[PROBLEM DESCRIPTION]:
Using the material below, return exactly the lines between the one holding "- TODO one reading practice" and the one holding "- I am learning", inclusive, and no others.

++++++++++++++++++++

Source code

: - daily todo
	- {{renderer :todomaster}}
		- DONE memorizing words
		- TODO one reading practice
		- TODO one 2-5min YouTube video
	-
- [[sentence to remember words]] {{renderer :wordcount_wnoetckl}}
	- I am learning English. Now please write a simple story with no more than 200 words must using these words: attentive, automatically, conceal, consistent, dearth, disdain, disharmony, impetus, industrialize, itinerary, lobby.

++++++++++++++++++++

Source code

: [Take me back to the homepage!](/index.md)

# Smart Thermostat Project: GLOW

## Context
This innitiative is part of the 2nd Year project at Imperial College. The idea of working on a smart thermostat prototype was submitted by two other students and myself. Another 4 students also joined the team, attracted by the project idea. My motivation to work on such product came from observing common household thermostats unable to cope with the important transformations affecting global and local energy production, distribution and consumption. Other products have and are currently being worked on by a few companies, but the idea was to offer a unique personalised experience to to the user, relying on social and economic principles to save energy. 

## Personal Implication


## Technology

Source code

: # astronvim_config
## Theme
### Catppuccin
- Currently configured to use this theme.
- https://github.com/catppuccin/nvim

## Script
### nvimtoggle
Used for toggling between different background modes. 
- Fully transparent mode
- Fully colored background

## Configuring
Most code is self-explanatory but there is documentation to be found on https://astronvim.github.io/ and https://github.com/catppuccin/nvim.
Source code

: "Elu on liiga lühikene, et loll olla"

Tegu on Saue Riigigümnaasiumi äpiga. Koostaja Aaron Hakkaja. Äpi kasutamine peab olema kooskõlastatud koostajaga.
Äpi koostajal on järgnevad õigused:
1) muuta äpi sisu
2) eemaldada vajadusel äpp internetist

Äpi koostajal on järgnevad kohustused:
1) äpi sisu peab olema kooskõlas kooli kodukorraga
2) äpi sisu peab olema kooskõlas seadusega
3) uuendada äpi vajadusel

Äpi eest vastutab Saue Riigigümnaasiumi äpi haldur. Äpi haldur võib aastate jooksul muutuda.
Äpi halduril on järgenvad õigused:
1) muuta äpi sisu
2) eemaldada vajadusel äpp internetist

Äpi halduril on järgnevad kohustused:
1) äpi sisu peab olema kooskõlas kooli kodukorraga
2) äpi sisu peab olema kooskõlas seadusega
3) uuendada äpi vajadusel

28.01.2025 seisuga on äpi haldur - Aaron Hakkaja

++++++++++++++++++++

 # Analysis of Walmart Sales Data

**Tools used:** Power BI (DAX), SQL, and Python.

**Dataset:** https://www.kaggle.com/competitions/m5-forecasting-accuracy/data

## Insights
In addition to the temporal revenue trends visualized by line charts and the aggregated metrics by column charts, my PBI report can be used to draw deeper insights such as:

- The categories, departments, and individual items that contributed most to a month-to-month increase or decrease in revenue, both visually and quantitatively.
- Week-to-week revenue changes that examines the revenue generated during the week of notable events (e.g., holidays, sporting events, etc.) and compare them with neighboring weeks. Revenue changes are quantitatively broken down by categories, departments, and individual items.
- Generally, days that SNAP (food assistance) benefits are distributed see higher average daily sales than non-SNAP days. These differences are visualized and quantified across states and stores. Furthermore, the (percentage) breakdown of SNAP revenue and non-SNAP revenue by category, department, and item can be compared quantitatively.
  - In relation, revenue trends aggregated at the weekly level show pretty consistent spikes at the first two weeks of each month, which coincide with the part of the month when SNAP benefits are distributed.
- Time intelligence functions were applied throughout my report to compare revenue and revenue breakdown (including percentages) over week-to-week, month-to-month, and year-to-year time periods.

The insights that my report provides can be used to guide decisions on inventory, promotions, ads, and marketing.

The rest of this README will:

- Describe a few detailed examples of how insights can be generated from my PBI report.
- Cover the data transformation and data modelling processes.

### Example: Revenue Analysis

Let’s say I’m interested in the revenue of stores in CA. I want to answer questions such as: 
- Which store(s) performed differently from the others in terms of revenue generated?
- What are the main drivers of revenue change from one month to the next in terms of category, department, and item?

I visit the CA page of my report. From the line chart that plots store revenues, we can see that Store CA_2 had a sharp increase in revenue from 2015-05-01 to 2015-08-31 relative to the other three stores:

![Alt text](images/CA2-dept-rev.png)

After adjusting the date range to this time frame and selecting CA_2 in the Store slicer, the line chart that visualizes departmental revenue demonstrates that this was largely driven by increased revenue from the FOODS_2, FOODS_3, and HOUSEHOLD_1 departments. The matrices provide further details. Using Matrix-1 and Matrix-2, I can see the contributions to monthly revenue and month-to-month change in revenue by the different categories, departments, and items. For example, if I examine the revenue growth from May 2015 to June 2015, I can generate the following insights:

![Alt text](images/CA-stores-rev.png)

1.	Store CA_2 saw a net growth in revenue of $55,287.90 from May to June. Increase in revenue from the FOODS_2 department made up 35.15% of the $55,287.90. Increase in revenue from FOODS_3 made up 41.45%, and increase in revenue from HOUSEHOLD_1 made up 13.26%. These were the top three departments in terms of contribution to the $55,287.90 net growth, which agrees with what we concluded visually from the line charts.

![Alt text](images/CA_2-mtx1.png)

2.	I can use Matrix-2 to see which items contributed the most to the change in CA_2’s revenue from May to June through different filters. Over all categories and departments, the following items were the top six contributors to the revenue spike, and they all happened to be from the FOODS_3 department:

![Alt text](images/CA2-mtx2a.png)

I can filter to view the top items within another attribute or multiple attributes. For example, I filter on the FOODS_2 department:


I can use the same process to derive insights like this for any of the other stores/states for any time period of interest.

++++++++++++++++++++

[RESULT FOR THIS EXERCISE]:
		- TODO one reading practice
		- TODO one 2-5min YouTube video
	-
- [[sentence to remember words]] {{renderer :wordcount_wnoetckl}}
	- I am learning English. Now please write a simple story with no more than 200 words must using these words: attentive, automatically, conceal, consistent, dearth, disdain, disharmony, impetus, industrialize, itinerary, lobby.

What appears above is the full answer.